• [THE PROBLEM] Please give back, exactly as written, only the line containing "把表B当成字典表：则表B中存在一个外键指向表A" and every line after it until the data below ends.

• [GIVEN DATA]
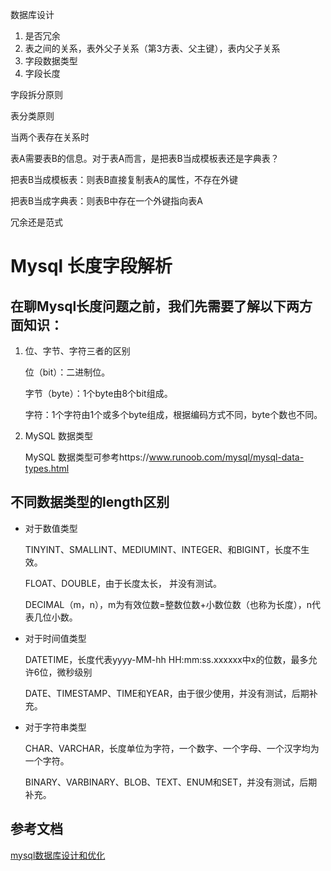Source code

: 数据库设计

1. 是否冗余
2. 表之间的关系，表外父子关系（第3方表、父主键），表内父子关系
3. 字段数据类型
4. 字段长度



字段拆分原则





表分类原则

当两个表存在关系时



表A需要表B的信息。对于表A而言，是把表B当成模板表还是字典表？

把表B当成模板表：则表B直接复制表A的属性，不存在外键

把表B当成字典表：则表B中存在一个外键指向表A



冗余还是范式



# Mysql 长度字段解析

## 在聊Mysql长度问题之前，我们先需要了解以下两方面知识：

1. 位、字节、字符三者的区别

   位（bit）：二进制位。

   字节（byte）：1个byte由8个bit组成。

   字符：1个字符由1个或多个byte组成，根据编码方式不同，byte个数也不同。

   

2. MySQL 数据类型

   MySQL 数据类型可参考https://www.runoob.com/mysql/mysql-data-types.html



## 不同数据类型的length区别

- 对于数值类型

  TINYINT、SMALLINT、MEDIUMINT、INTEGER、和BIGINT，长度不生效。

  FLOAT、DOUBLE，由于长度太长， 并没有测试。

  DECIMAL（m，n），m为有效位数=整数位数+小数位数（也称为长度），n代表几位小数。



- 对于时间值类型

  DATETIME，长度代表yyyy-MM-hh HH:mm:ss.xxxxxx中x的位数，最多允许6位，微秒级别

  DATE、TIMESTAMP、TIME和YEAR，由于很少使用，并没有测试，后期补充。



- 对于字符串类型

  CHAR、VARCHAR，长度单位为字符，一个数字、一个字母、一个汉字均为一个字符。

  BINARY、VARBINARY、BLOB、TEXT、ENUM和SET，并没有测试，后期补充。







## 参考文档

[mysql数据库设计和优化](https://www.jianshu.com/p/23a36a453b56)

• [TASK RESPONSE]
把表B当成字典表：则表B中存在一个外键指向表A



冗余还是范式



# Mysql 长度字段解析

## 在聊Mysql长度问题之前，我们先需要了解以下两方面知识：

1. 位、字节、字符三者的区别

   位（bit）：二进制位。

   字节（byte）：1个byte由8个bit组成。

   字符：1个字符由1个或多个byte组成，根据编码方式不同，byte个数也不同。

   

2. MySQL 数据类型

   MySQL 数据类型可参考https://www.runoob.com/mysql/mysql-data-types.html



## 不同数据类型的length区别

- 对于数值类型

  TINYINT、SMALLINT、MEDIUMINT、INTEGER、和BIGINT，长度不生效。

  FLOAT、DOUBLE，由于长度太长， 并没有测试。

  DECIMAL（m，n），m为有效位数=整数位数+小数位数（也称为长度），n代表几位小数。



- 对于时间值类型

  DATETIME，长度代表yyyy-MM-hh HH:mm:ss.xxxxxx中x的位数，最多允许6位，微秒级别

  DATE、TIMESTAMP、TIME和YEAR，由于很少使用，并没有测试，后期补充。



- 对于字符串类型

  CHAR、VARCHAR，长度单位为字符，一个数字、一个字母、一个汉字均为一个字符。

  BINARY、VARBINARY、BLOB、TEXT、ENUM和SET，并没有测试，后期补充。







## 参考文档

[mysql数据库设计和优化](https://www.jianshu.com/p/23a36a453b56)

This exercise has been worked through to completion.